> [WHAT IS REQUIRED]
From the entries that follow, extract each line holding the string "functionX".

> [DATA FOR THE TASK]
******
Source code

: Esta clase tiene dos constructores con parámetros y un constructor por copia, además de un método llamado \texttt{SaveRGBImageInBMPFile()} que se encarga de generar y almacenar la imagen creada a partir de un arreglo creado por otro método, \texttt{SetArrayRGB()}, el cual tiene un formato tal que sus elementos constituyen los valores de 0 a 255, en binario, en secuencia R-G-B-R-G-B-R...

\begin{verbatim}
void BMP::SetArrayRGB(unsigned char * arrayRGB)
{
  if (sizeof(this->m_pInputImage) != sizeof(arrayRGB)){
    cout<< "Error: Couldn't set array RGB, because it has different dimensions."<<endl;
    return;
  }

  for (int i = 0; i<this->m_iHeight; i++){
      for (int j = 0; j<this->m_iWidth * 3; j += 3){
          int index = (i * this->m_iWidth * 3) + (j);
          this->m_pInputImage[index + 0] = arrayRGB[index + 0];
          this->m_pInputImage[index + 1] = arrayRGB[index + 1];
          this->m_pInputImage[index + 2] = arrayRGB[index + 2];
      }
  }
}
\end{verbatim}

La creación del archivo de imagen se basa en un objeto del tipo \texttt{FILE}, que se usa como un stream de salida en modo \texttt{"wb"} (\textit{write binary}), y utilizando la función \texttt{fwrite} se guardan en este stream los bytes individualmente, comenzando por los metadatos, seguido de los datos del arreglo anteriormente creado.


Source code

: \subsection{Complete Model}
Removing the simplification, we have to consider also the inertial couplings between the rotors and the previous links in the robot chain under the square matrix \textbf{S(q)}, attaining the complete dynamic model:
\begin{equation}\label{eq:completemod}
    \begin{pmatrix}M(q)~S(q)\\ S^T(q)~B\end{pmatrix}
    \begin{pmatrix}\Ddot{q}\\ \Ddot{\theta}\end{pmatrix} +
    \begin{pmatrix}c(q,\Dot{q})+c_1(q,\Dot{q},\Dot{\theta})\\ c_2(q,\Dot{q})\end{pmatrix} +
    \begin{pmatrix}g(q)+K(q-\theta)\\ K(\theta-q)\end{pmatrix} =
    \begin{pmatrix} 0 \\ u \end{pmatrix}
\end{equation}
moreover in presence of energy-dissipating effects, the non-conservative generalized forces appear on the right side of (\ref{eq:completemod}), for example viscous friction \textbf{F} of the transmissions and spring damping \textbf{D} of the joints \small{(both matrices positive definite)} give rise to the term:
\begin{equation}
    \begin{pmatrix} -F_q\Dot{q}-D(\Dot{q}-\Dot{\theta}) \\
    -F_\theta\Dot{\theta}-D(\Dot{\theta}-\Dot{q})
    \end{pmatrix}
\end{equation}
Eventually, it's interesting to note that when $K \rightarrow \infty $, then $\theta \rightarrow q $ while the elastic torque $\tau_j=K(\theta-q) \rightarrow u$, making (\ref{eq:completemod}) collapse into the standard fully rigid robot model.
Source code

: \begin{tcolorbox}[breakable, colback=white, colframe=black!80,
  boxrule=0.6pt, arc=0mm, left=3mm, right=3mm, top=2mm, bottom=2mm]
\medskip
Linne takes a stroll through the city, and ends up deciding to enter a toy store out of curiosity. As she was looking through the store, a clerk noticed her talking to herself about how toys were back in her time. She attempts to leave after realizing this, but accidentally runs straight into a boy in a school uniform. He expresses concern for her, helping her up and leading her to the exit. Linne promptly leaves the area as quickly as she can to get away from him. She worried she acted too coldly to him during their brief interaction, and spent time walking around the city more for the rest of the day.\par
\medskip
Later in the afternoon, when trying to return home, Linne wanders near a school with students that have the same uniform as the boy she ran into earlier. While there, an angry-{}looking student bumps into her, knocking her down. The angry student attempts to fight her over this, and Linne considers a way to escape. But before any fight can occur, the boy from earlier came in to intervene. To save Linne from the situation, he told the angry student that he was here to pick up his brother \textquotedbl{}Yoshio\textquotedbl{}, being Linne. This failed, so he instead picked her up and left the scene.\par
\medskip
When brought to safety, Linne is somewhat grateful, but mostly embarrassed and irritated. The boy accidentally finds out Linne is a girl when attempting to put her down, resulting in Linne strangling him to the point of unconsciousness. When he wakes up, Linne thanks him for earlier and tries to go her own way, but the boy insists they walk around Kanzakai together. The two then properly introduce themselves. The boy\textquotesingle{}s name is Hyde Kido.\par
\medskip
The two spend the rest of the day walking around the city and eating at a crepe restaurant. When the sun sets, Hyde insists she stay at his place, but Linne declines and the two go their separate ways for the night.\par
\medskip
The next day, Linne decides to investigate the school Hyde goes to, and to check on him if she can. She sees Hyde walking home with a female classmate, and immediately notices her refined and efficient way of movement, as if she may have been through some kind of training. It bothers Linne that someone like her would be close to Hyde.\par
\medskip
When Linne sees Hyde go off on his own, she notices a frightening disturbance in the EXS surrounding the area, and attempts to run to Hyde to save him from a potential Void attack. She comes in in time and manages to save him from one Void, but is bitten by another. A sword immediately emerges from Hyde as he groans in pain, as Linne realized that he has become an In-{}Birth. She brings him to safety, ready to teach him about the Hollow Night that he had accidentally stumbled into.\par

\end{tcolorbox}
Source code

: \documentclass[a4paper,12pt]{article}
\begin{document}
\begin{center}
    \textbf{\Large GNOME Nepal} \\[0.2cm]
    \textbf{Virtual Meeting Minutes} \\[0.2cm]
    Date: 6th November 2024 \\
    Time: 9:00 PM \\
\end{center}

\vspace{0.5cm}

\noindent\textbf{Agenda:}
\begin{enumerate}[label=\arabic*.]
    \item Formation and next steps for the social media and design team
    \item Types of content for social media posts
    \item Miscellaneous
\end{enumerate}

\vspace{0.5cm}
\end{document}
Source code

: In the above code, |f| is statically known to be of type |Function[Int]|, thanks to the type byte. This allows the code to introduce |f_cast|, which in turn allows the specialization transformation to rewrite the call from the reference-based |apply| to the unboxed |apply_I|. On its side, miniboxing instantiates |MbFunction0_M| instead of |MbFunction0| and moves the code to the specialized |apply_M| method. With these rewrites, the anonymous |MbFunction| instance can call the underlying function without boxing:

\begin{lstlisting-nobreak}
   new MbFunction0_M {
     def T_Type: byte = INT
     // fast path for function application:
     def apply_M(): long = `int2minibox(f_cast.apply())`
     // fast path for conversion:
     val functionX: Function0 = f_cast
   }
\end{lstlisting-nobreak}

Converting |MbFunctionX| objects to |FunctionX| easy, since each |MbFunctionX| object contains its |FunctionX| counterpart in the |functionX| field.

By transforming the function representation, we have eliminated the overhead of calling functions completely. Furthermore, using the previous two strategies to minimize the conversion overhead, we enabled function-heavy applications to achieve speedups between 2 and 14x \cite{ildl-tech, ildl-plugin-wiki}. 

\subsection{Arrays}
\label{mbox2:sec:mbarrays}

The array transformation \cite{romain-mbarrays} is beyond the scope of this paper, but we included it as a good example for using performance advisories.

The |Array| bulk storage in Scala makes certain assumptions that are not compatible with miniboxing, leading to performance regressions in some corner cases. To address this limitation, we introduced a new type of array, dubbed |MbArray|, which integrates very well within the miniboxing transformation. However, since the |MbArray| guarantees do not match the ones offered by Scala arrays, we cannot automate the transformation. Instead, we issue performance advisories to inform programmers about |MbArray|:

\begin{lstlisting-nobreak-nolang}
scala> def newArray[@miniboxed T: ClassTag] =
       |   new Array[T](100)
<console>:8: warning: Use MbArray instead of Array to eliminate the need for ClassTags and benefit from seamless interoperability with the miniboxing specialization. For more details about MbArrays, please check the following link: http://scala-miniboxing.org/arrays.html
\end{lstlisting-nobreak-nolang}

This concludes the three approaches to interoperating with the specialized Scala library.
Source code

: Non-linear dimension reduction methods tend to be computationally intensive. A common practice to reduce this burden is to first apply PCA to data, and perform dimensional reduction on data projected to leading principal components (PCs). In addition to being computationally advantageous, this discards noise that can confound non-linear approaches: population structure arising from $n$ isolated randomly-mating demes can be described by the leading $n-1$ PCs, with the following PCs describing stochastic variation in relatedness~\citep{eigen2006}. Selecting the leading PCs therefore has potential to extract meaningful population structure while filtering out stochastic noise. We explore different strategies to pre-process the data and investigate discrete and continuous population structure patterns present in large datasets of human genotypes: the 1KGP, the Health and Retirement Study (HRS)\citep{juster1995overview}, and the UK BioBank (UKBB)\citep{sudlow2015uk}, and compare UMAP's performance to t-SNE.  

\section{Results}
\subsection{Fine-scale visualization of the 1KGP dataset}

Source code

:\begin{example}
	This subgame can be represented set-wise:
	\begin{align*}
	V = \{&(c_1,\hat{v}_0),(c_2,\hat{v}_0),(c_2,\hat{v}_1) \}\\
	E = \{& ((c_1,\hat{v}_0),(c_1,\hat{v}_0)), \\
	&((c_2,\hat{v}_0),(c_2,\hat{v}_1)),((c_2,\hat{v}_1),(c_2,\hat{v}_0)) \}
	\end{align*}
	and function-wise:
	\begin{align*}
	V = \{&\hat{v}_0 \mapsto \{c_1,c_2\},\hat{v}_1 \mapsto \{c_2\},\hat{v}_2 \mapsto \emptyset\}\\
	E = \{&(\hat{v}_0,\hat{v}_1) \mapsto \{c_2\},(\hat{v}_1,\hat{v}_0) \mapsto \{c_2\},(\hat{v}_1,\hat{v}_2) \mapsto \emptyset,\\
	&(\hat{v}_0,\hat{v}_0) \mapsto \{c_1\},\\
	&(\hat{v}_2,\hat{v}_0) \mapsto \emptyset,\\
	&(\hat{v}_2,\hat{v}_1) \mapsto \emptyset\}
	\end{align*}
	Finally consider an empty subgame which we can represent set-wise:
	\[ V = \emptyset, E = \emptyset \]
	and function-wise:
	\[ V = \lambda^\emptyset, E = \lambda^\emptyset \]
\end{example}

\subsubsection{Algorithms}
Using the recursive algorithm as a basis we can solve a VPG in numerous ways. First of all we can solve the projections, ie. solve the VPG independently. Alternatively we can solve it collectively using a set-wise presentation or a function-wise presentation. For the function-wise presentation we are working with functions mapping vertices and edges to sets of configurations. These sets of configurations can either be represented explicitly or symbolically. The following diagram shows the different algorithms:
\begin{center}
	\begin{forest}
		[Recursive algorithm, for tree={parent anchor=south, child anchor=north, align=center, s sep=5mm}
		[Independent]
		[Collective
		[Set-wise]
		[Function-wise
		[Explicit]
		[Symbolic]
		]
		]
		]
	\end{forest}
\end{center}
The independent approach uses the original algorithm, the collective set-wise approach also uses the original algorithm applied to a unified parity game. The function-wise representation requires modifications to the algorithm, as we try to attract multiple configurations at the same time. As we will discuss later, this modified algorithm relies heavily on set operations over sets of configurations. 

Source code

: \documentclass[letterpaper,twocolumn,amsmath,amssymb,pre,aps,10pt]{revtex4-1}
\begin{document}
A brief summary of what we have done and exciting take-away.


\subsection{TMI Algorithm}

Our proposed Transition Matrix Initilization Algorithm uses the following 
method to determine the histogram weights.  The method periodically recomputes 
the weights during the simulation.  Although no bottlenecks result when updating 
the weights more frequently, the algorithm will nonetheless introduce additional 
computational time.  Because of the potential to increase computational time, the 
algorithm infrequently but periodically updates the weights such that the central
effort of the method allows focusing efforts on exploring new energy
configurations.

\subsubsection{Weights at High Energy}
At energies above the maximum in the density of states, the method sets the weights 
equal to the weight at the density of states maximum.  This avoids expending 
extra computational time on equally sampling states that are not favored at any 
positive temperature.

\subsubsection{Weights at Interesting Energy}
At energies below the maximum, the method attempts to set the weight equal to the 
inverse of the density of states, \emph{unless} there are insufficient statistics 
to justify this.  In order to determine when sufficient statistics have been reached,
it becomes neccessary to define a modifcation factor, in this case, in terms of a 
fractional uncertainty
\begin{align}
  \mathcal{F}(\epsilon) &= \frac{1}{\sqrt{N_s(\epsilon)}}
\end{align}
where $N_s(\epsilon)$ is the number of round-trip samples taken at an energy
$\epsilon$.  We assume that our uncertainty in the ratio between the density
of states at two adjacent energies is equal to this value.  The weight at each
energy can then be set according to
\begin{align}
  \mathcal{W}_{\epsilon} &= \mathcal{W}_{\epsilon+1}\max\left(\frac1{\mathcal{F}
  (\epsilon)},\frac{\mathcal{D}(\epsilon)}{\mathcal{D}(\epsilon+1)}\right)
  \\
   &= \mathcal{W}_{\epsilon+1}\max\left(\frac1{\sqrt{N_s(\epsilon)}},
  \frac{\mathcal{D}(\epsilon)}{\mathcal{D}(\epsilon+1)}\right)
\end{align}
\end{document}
******
> [EXPECTED OUTPUT]
     val functionX: Function0 = f_cast
Converting |MbFunctionX| objects to |FunctionX| easy, since each |MbFunctionX| object contains its |FunctionX| counterpart in the |functionX| field.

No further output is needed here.